I don’t eat a lot of spreads or dips  because I’m more of a sauce kind of guy but every once in a while I do enjoy something nice to dip an ice cold, crisp vegetable in. Since I’m not much of a hummus guy anymore this seems to have a slightly reminiscent taste of it but with a more velvety texture from the eggplant.

Baba-Ghanoush-in-BlenderDespite it’s glamorous name Baba Ganoush is incredibly easy to make and has a very rich depth of flavor. It has a slightly sweet and fresh taste with a small bite from the garlic. It’s best with a healthy glug of  olive oil over the top of it to give a smooth finish. Essentially when you’re eating it the idea is to let the olive oil flood around your vessel and coat it as you lift a helping of the thick puree.
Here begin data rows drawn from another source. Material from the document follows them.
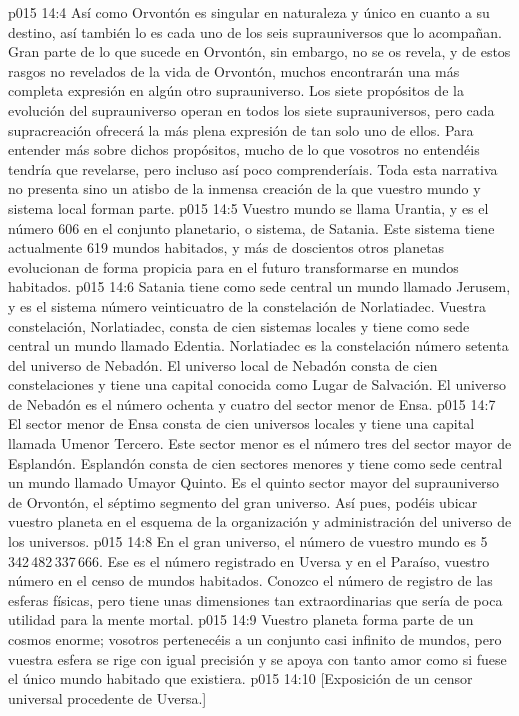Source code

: \vs p015 14:4 Así como Orvontón es singular en naturaleza y único en cuanto a su destino, así también lo es cada uno de los seis suprauniversos que lo acompañan. Gran parte de lo que sucede en Orvontón, sin embargo, no se os revela, y de estos rasgos no revelados de la vida de Orvontón, muchos encontrarán una más completa expresión en algún otro suprauniverso. Los siete propósitos de la evolución del suprauniverso operan en todos los siete suprauniversos, pero cada supracreación ofrecerá la más plena expresión de tan solo uno de ellos. Para entender más sobre dichos propósitos, mucho de lo que vosotros no entendéis tendría que revelarse, pero incluso así poco comprenderíais. Toda esta narrativa no presenta sino un atisbo de la inmensa creación de la que vuestro mundo y sistema local forman parte.
\vs p015 14:5 \pc Vuestro mundo se llama Urantia, y es el número 606 en el conjunto planetario, o sistema, de Satania. Este sistema tiene actualmente 619 mundos habitados, y más de doscientos otros planetas evolucionan de forma propicia para en el futuro transformarse en mundos habitados.
\vs p015 14:6 Satania tiene como sede central un mundo llamado Jerusem, y es el sistema número veinticuatro de la constelación de Norlatiadec. Vuestra constelación, Norlatiadec, consta de cien sistemas locales y tiene como sede central un mundo llamado Edentia. Norlatiadec es la constelación número setenta del universo de Nebadón. El universo local de Nebadón consta de cien constelaciones y tiene una capital conocida como Lugar de Salvación. El universo de Nebadón es el número ochenta y cuatro del sector menor de Ensa.
\vs p015 14:7 El sector menor de Ensa consta de cien universos locales y tiene una capital llamada Umenor Tercero. Este sector menor es el número tres del sector mayor de Esplandón. Esplandón consta de cien sectores menores y tiene como sede central un mundo llamado Umayor Quinto. Es el quinto sector mayor del suprauniverso de Orvontón, el séptimo segmento del gran universo. Así pues, podéis ubicar vuestro planeta en el esquema de la organización y administración del universo de los universos.
\vs p015 14:8 En el gran universo, el número de vuestro mundo es 5\,342\,482\,337\,666. Ese es el número registrado en Uversa y en el Paraíso, vuestro número en el censo de mundos habitados. Conozco el número de registro de las esferas físicas, pero tiene unas dimensiones tan extraordinarias que sería de poca utilidad para la mente mortal.
\vs p015 14:9 \pc Vuestro planeta forma parte de un cosmos enorme; vosotros pertenecéis a un conjunto casi infinito de mundos, pero vuestra esfera se rige con igual precisión y se apoya con tanto amor como si fuese el único mundo habitado que existiera.
\vsetoff
\vs p015 14:10 [Exposición de un censor universal procedente de Uversa.]
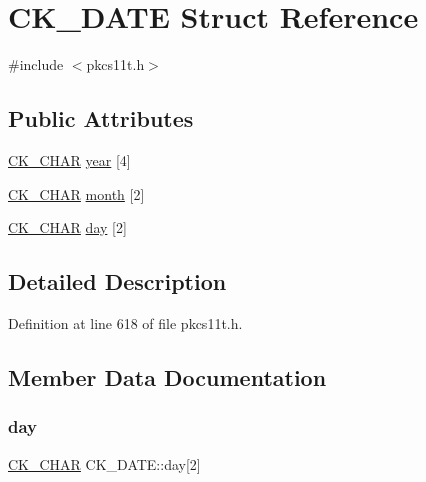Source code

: \hypertarget{struct_c_k___d_a_t_e}{}\section{C\+K\+\_\+\+D\+A\+TE Struct Reference}
\label{struct_c_k___d_a_t_e}


{\ttfamily \#include $<$pkcs11t.\+h$>$}

\subsection*{Public Attributes}
\begin{DoxyCompactItemize}
\item 
\hyperlink{pkcs11t_8h_a0ed4ef152a55e26f435b876927145580}{C\+K\+\_\+\+C\+H\+AR} \hyperlink{struct_c_k___d_a_t_e_a223a9ead1aa935845bea0e9426317131}{year} \mbox{[}4\mbox{]}
\item 
\hyperlink{pkcs11t_8h_a0ed4ef152a55e26f435b876927145580}{C\+K\+\_\+\+C\+H\+AR} \hyperlink{struct_c_k___d_a_t_e_adbc049ebf70a76bb11c7b44dc6c82654}{month} \mbox{[}2\mbox{]}
\item 
\hyperlink{pkcs11t_8h_a0ed4ef152a55e26f435b876927145580}{C\+K\+\_\+\+C\+H\+AR} \hyperlink{struct_c_k___d_a_t_e_ae753815abaa535dbca99dfe3a079cb8a}{day} \mbox{[}2\mbox{]}
\end{DoxyCompactItemize}


\subsection{Detailed Description}


Definition at line 618 of file pkcs11t.\+h.



\subsection{Member Data Documentation}
\mbox{\label{struct_c_k___d_a_t_e_ae753815abaa535dbca99dfe3a079cb8a}} 
\subsubsection{\texorpdfstring{day}{day}}
{\footnotesize\ttfamily \hyperlink{pkcs11t_8h_a0ed4ef152a55e26f435b876927145580}{C\+K\+\_\+\+C\+H\+AR} C\+K\+\_\+\+D\+A\+T\+E\+::day\mbox{[}2\mbox{]}}



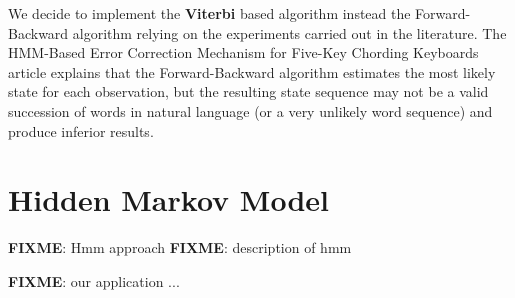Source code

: We decide to implement the \textbf{Viterbi} based algorithm instead the Forward-Backward algorithm relying on the 
experiments carried out in the literature.
The HMM-Based Error Correction Mechanism for Five-Key Chording Keyboards article \cite{tarniceriu2015hmm} explains 
that the Forward-Backward algorithm estimates the most likely state for each observation, but the resulting state 
sequence may not be a valid succession of words in natural language (or a very unlikely word sequence) and produce 
inferior results.


\section{Hidden Markov Model}


\textbf{FIXME}: Hmm approach
\textbf{FIXME}: description of hmm

\textbf{FIXME}: our application ...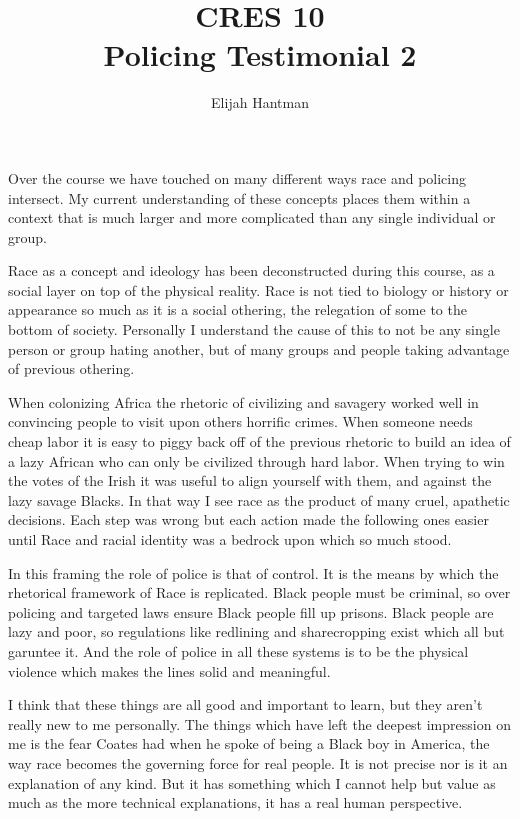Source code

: \documentclass{report}
\title{\Huge{CRES 10}\\Policing Testimonial 2}
\author{\huge{Elijah Hantman}}
\date{}
\begin{document}
\maketitle
\newpage

Over the course we have touched on many different ways
race and policing intersect. My current understanding of
these concepts places them within a context that is much
larger and more complicated than any single individual or
group.

Race as a concept and ideology has been deconstructed
during this course, as a social layer on top of the physical
reality. Race is not tied to biology or history or appearance
so much as it is a social othering, the relegation of some to
the bottom of society. Personally I understand the cause of 
this to not be any single person or group hating another, but
of many groups and people taking advantage of previous
othering.

When colonizing Africa the rhetoric of civilizing and savagery
worked well in convincing people to visit upon others horrific
crimes. When someone needs cheap labor it is easy to piggy back
off of the previous rhetoric to build an idea of a lazy
African who can only be civilized through hard labor. When trying
to win the votes of the Irish it was useful to align yourself
with them, and against the lazy savage Blacks. In that way I
see race as the product of many cruel, apathetic decisions.
Each step was wrong but each action made the following ones
easier until Race and racial identity was a bedrock upon which
so much stood. 

In this framing the role of police is that of control. It is the
means by which the rhetorical framework of Race is replicated.
Black people must be criminal, so over policing and targeted
laws ensure Black people fill up prisons. Black people are
lazy and poor, so regulations like redlining and sharecropping
exist which all but garuntee it. And the role of police in
all these systems is to be the physical violence which makes
the lines solid and meaningful.

I think that these things are all good and important to learn,
but they aren't really new to me personally. The things which
have left the deepest impression on me is the fear Coates had
when he spoke of being a Black boy in America, the way
race becomes the governing force for real people. It is not
precise nor is it an explanation of any kind. But it has something
which I cannot help but value as much as the more technical
explanations, it has a real human perspective.
\end{document}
Despite the fact it’s usually used as a dip I have just been eating it with a spoon. So those of you who are closeted in the art of eating things with a spoon rather than using them for their intended use, I suggest you try this method.


5.0 from 3 reviews
Baba Ganoush
Prep time
Cook time
Total time
  • 2 globe eggplants
  • 3 tablespoons tahini
  • 1 tablespoon extra virgin olive oil plus extra for serving
  • 3 cloves of garlic peeled
  • juice from 1 lemon
  • ¾ teaspoon salt
  • ¼ teaspoon cumin
  • pinch of red chile powder for serving
  • 3 tablespoons fresh chopped parsley for serving
  • avocado oil for brushing
  1. Preheat the oven to 400. Slice the eggplants in half and brush the cut sides with avocado oil. Place the halved eggplants cut side down on a foil lined baking sheet and prick them all over with a fork
  2. Place the eggplants into the oven for 35 minutes or until very soft. Pull them out and allow them to cool for at least 5 minutes.
  3. Scrape out the flesh of the eggplant and place it in a blender with the remaining ingredients and puree until smooth.
  4. Serve garnished with chopped parsley, chile powder and a drizzle of olive oil.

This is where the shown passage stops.